Task requirements:
For the records shown below, return an exact copy that excludes the pictures.

____________

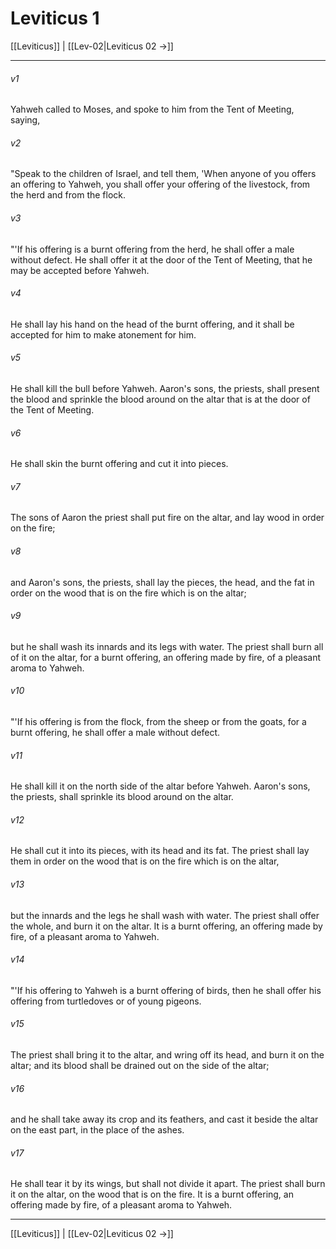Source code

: # Leviticus 1

[[Leviticus]] | [[Lev-02|Leviticus 02 →]]
***



###### v1 
Yahweh called to Moses, and spoke to him from the Tent of Meeting, saying, 

###### v2 
"Speak to the children of Israel, and tell them, 'When anyone of you offers an offering to Yahweh, you shall offer your offering of the livestock, from the herd and from the flock. 

###### v3 
"'If his offering is a burnt offering from the herd, he shall offer a male without defect. He shall offer it at the door of the Tent of Meeting, that he may be accepted before Yahweh. 

###### v4 
He shall lay his hand on the head of the burnt offering, and it shall be accepted for him to make atonement for him. 

###### v5 
He shall kill the bull before Yahweh. Aaron's sons, the priests, shall present the blood and sprinkle the blood around on the altar that is at the door of the Tent of Meeting. 

###### v6 
He shall skin the burnt offering and cut it into pieces. 

###### v7 
The sons of Aaron the priest shall put fire on the altar, and lay wood in order on the fire; 

###### v8 
and Aaron's sons, the priests, shall lay the pieces, the head, and the fat in order on the wood that is on the fire which is on the altar; 

###### v9 
but he shall wash its innards and its legs with water. The priest shall burn all of it on the altar, for a burnt offering, an offering made by fire, of a pleasant aroma to Yahweh. 

###### v10 
"'If his offering is from the flock, from the sheep or from the goats, for a burnt offering, he shall offer a male without defect. 

###### v11 
He shall kill it on the north side of the altar before Yahweh. Aaron's sons, the priests, shall sprinkle its blood around on the altar. 

###### v12 
He shall cut it into its pieces, with its head and its fat. The priest shall lay them in order on the wood that is on the fire which is on the altar, 

###### v13 
but the innards and the legs he shall wash with water. The priest shall offer the whole, and burn it on the altar. It is a burnt offering, an offering made by fire, of a pleasant aroma to Yahweh. 

###### v14 
"'If his offering to Yahweh is a burnt offering of birds, then he shall offer his offering from turtledoves or of young pigeons. 

###### v15 
The priest shall bring it to the altar, and wring off its head, and burn it on the altar; and its blood shall be drained out on the side of the altar; 

###### v16 
and he shall take away its crop and its feathers, and cast it beside the altar on the east part, in the place of the ashes. 

###### v17 
He shall tear it by its wings, but shall not divide it apart. The priest shall burn it on the altar, on the wood that is on the fire. It is a burnt offering, an offering made by fire, of a pleasant aroma to Yahweh.

***
[[Leviticus]] | [[Lev-02|Leviticus 02 →]]
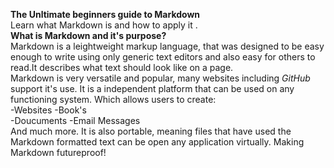 **The Unltimate beginners guide to Markdown**  
Learn what Markdown is and how to apply it .  
**What is Markdown and it's purpose?**  
Markdown is a leightweight markup language, that was designed to be easy enough to write using only generic text editors and also easy for others to read.It describes what text should look like on a page.  
Markdown is very versatile and popular, many websites including *GitHub* support it's use.  It is a independent platform that can be used on any functioning system. Which allows users to create:  
-Websites
-Book's  
-Doucuments
-Email Messages  
And much more. It is also portable, meaning files that have used the Markdown formatted text can be open any application virtually. Making Markdown futureproof!  



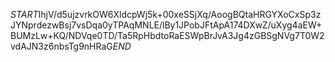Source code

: $START$IhjV/d5ujzvrkOW6XldcpWj5k+00xeSSjXq/AoogBQtaHRGYXoCxSp3zJYNprdezwBsj7vsDqa0yTPAqMNLE/lBy1JPobJFtApA174DXwZ/uXyg4aEW+BUMzLw+KQ/NDVqe0TD/Ta5RpHbdtoRaESWpBrJvA3Jg4zGBSgNVg7T0W2vdAJN3z6nbsTg9nHRaG$END$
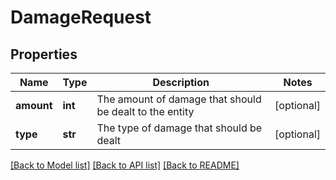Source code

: # DamageRequest

## Properties
Name | Type | Description | Notes
------------ | ------------- | ------------- | -------------
**amount** | **int** | The amount of damage that should be dealt to the entity | [optional] 
**type** | **str** | The type of damage that should be dealt | [optional] 

[[Back to Model list]](../README.md#documentation-for-models) [[Back to API list]](../README.md#documentation-for-api-endpoints) [[Back to README]](../README.md)


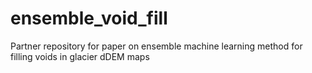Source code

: # ensemble_void_fill
Partner repository for paper on ensemble machine learning method for filling voids in glacier dDEM maps
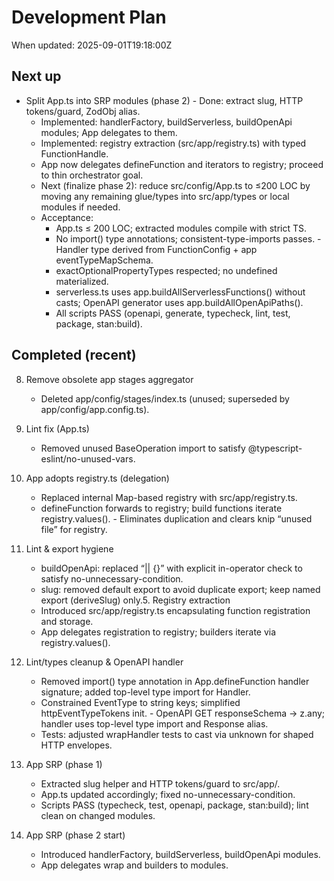 # Development Plan

When updated: 2025-09-01T19:18:00Z

## Next up

- Split App.ts into SRP modules (phase 2) - Done: extract slug, HTTP tokens/guard, ZodObj alias.
  - Implemented: handlerFactory, buildServerless, buildOpenApi modules; App delegates to them.
  - Implemented: registry extraction (src/app/registry.ts) with typed FunctionHandle.
  - App now delegates defineFunction and iterators to registry; proceed to thin orchestrator goal.
  - Next (finalize phase 2): reduce src/config/App.ts to ≤200 LOC by moving any remaining glue/types into src/app/types or local modules if needed.
  - Acceptance:
    - App.ts ≤ 200 LOC; extracted modules compile with strict TS.
    - No import() type annotations; consistent-type-imports passes. - Handler type derived from FunctionConfig + app eventTypeMapSchema.
    - exactOptionalPropertyTypes respected; no undefined materialized.
    - serverless.ts uses app.buildAllServerlessFunctions() without casts; OpenAPI generator uses app.buildAllOpenApiPaths().
    - All scripts PASS (openapi, generate, typecheck, lint, test, package, stan:build).

## Completed (recent)

8. Remove obsolete app stages aggregator
   - Deleted app/config/stages/index.ts (unused; superseded by
     app/config/app.config.ts).

9. Lint fix (App.ts)
   - Removed unused BaseOperation import to satisfy
     @typescript-eslint/no-unused-vars.

10. App adopts registry.ts (delegation)
    - Replaced internal Map-based registry with src/app/registry.ts.
    - defineFunction forwards to registry; build functions iterate registry.values(). - Eliminates duplication and clears knip “unused file” for registry.
11. Lint & export hygiene
    - buildOpenApi: replaced “|| {}” with explicit in-operator check to satisfy no-unnecessary-condition.
    - slug: removed default export to avoid duplicate export; keep named export (deriveSlug) only.5. Registry extraction
    - Introduced src/app/registry.ts encapsulating function registration and storage.
    - App delegates registration to registry; builders iterate via registry.values().
12. Lint/types cleanup & OpenAPI handler
    - Removed import() type annotation in App.defineFunction handler signature; added top-level type import for Handler.
    - Constrained EventType to string keys; simplified httpEventTypeTokens init. - OpenAPI GET responseSchema -> z.any; handler uses top-level type import and Response alias.
    - Tests: adjusted wrapHandler tests to cast via unknown for shaped HTTP envelopes.

13. App SRP (phase 1)
    - Extracted slug helper and HTTP tokens/guard to src/app/.
    - App.ts updated accordingly; fixed no-unnecessary-condition.
    - Scripts PASS (typecheck, test, openapi, package, stan:build); lint clean on changed modules.

14. App SRP (phase 2 start)
    - Introduced handlerFactory, buildServerless, buildOpenApi modules.
    - App delegates wrap and builders to modules.
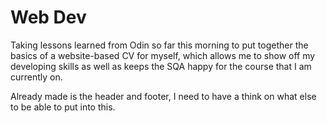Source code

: # Web Dev

Taking lessons learned from Odin so far this morning to put together the basics of a website-based CV for myself, which allows me to show off my developing skills as well as keeps the SQA happy for the course that I am currently on.

Already made is the header and footer, I need to have a think on what else to be able to put into this.
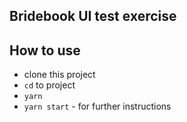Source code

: ## Bridebook UI test exercise

## How to use

* clone this project
* `cd` to project
* `yarn`
* `yarn start` - for further instructions
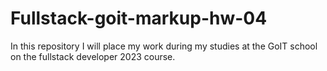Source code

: # Fullstack-goit-markup-hw-04

In this repository I will place my work during my studies at the GoIT school on the fullstack developer 2023 course.
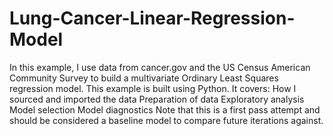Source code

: # Lung-Cancer-Linear-Regression-Model
In this example, I use data from cancer.gov and the US Census American Community Survey to build a multivariate Ordinary Least Squares regression model.  This example is built using Python. It covers:  How I sourced and imported the data Preparation of data Exploratory analysis Model selection Model diagnostics Note that this is a first pass attempt and should be considered a baseline model to compare future iterations against.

____________

Worked solution:
Source code

: # Leviticus 1

[[Leviticus]] | [[Lev-02|Leviticus 02 →]]
***



###### v1 
Yahweh called to Moses, and spoke to him from the Tent of Meeting, saying, 

###### v2 
"Speak to the children of Israel, and tell them, 'When anyone of you offers an offering to Yahweh, you shall offer your offering of the livestock, from the herd and from the flock. 

###### v3 
"'If his offering is a burnt offering from the herd, he shall offer a male without defect. He shall offer it at the door of the Tent of Meeting, that he may be accepted before Yahweh. 

###### v4 
He shall lay his hand on the head of the burnt offering, and it shall be accepted for him to make atonement for him. 

###### v5 
He shall kill the bull before Yahweh. Aaron's sons, the priests, shall present the blood and sprinkle the blood around on the altar that is at the door of the Tent of Meeting. 

###### v6 
He shall skin the burnt offering and cut it into pieces. 

###### v7 
The sons of Aaron the priest shall put fire on the altar, and lay wood in order on the fire; 

###### v8 
and Aaron's sons, the priests, shall lay the pieces, the head, and the fat in order on the wood that is on the fire which is on the altar; 

###### v9 
but he shall wash its innards and its legs with water. The priest shall burn all of it on the altar, for a burnt offering, an offering made by fire, of a pleasant aroma to Yahweh. 

###### v10 
"'If his offering is from the flock, from the sheep or from the goats, for a burnt offering, he shall offer a male without defect. 

###### v11 
He shall kill it on the north side of the altar before Yahweh. Aaron's sons, the priests, shall sprinkle its blood around on the altar. 

###### v12 
He shall cut it into its pieces, with its head and its fat. The priest shall lay them in order on the wood that is on the fire which is on the altar, 

###### v13 
but the innards and the legs he shall wash with water. The priest shall offer the whole, and burn it on the altar. It is a burnt offering, an offering made by fire, of a pleasant aroma to Yahweh. 

###### v14 
"'If his offering to Yahweh is a burnt offering of birds, then he shall offer his offering from turtledoves or of young pigeons. 

###### v15 
The priest shall bring it to the altar, and wring off its head, and burn it on the altar; and its blood shall be drained out on the side of the altar; 

###### v16 
and he shall take away its crop and its feathers, and cast it beside the altar on the east part, in the place of the ashes. 

###### v17 
He shall tear it by its wings, but shall not divide it apart. The priest shall burn it on the altar, on the wood that is on the fire. It is a burnt offering, an offering made by fire, of a pleasant aroma to Yahweh.

***
[[Leviticus]] | [[Lev-02|Leviticus 02 →]]
 **The Unltimate beginners guide to Markdown**  
Learn what Markdown is and how to apply it .  
**What is Markdown and it's purpose?**  
Markdown is a leightweight markup language, that was designed to be easy enough to write using only generic text editors and also easy for others to read.It describes what text should look like on a page.  
Markdown is very versatile and popular, many websites including *GitHub* support it's use.  It is a independent platform that can be used on any functioning system. Which allows users to create:  
-Websites
-Book's  
-Doucuments
-Email Messages  
And much more. It is also portable, meaning files that have used the Markdown formatted text can be open any application virtually. Making Markdown futureproof!  



Source code

: $START$IhjV/d5ujzvrkOW6XldcpWj5k+00xeSSjXq/AoogBQtaHRGYXoCxSp3zJYNprdezwBsj7vsDqa0yTPAqMNLE/lBy1JPobJFtApA174DXwZ/uXyg4aEW+BUMzLw+KQ/NDVqe0TD/Ta5RpHbdtoRaESWpBrJvA3Jg4zGBSgNVg7T0W2vdAJN3z6nbsTg9nHRaG$END$
Source code

: # DamageRequest

## Properties
Name | Type | Description | Notes
------------ | ------------- | ------------- | -------------
**amount** | **int** | The amount of damage that should be dealt to the entity | [optional] 
**type** | **str** | The type of damage that should be dealt | [optional] 

[[Back to Model list]](../README.md#documentation-for-models) [[Back to API list]](../README.md#documentation-for-api-endpoints) [[Back to README]](../README.md)


Source code

: # ensemble_void_fill
Partner repository for paper on ensemble machine learning method for filling voids in glacier dDEM maps
 # Development Plan

When updated: 2025-09-01T19:18:00Z

## Next up

- Split App.ts into SRP modules (phase 2) - Done: extract slug, HTTP tokens/guard, ZodObj alias.
  - Implemented: handlerFactory, buildServerless, buildOpenApi modules; App delegates to them.
  - Implemented: registry extraction (src/app/registry.ts) with typed FunctionHandle.
  - App now delegates defineFunction and iterators to registry; proceed to thin orchestrator goal.
  - Next (finalize phase 2): reduce src/config/App.ts to ≤200 LOC by moving any remaining glue/types into src/app/types or local modules if needed.
  - Acceptance:
    - App.ts ≤ 200 LOC; extracted modules compile with strict TS.
    - No import() type annotations; consistent-type-imports passes. - Handler type derived from FunctionConfig + app eventTypeMapSchema.
    - exactOptionalPropertyTypes respected; no undefined materialized.
    - serverless.ts uses app.buildAllServerlessFunctions() without casts; OpenAPI generator uses app.buildAllOpenApiPaths().
    - All scripts PASS (openapi, generate, typecheck, lint, test, package, stan:build).

## Completed (recent)

8. Remove obsolete app stages aggregator
   - Deleted app/config/stages/index.ts (unused; superseded by
     app/config/app.config.ts).

9. Lint fix (App.ts)
   - Removed unused BaseOperation import to satisfy
     @typescript-eslint/no-unused-vars.

10. App adopts registry.ts (delegation)
    - Replaced internal Map-based registry with src/app/registry.ts.
    - defineFunction forwards to registry; build functions iterate registry.values(). - Eliminates duplication and clears knip “unused file” for registry.
11. Lint & export hygiene
    - buildOpenApi: replaced “|| {}” with explicit in-operator check to satisfy no-unnecessary-condition.
    - slug: removed default export to avoid duplicate export; keep named export (deriveSlug) only.5. Registry extraction
    - Introduced src/app/registry.ts encapsulating function registration and storage.
    - App delegates registration to registry; builders iterate via registry.values().
12. Lint/types cleanup & OpenAPI handler
    - Removed import() type annotation in App.defineFunction handler signature; added top-level type import for Handler.
    - Constrained EventType to string keys; simplified httpEventTypeTokens init. - OpenAPI GET responseSchema -> z.any; handler uses top-level type import and Response alias.
    - Tests: adjusted wrapHandler tests to cast via unknown for shaped HTTP envelopes.

13. App SRP (phase 1)
    - Extracted slug helper and HTTP tokens/guard to src/app/.
    - App.ts updated accordingly; fixed no-unnecessary-condition.
    - Scripts PASS (typecheck, test, openapi, package, stan:build); lint clean on changed modules.

14. App SRP (phase 2 start)
    - Introduced handlerFactory, buildServerless, buildOpenApi modules.
    - App delegates wrap and builders to modules.
Source code

: # Web Dev

Taking lessons learned from Odin so far this morning to put together the basics of a website-based CV for myself, which allows me to show off my developing skills as well as keeps the SQA happy for the course that I am currently on.

Already made is the header and footer, I need to have a think on what else to be able to put into this.
Source code

: ## Bridebook UI test exercise

## How to use

* clone this project
* `cd` to project
* `yarn`
* `yarn start` - for further instructions
Source code

: # Fullstack-goit-markup-hw-04

In this repository I will place my work during my studies at the GoIT school on the fullstack developer 2023 course.
Source code

: # Lung-Cancer-Linear-Regression-Model
In this example, I use data from cancer.gov and the US Census American Community Survey to build a multivariate Ordinary Least Squares regression model.  This example is built using Python. It covers:  How I sourced and imported the data Preparation of data Exploratory analysis Model selection Model diagnostics Note that this is a first pass attempt and should be considered a baseline model to compare future iterations against.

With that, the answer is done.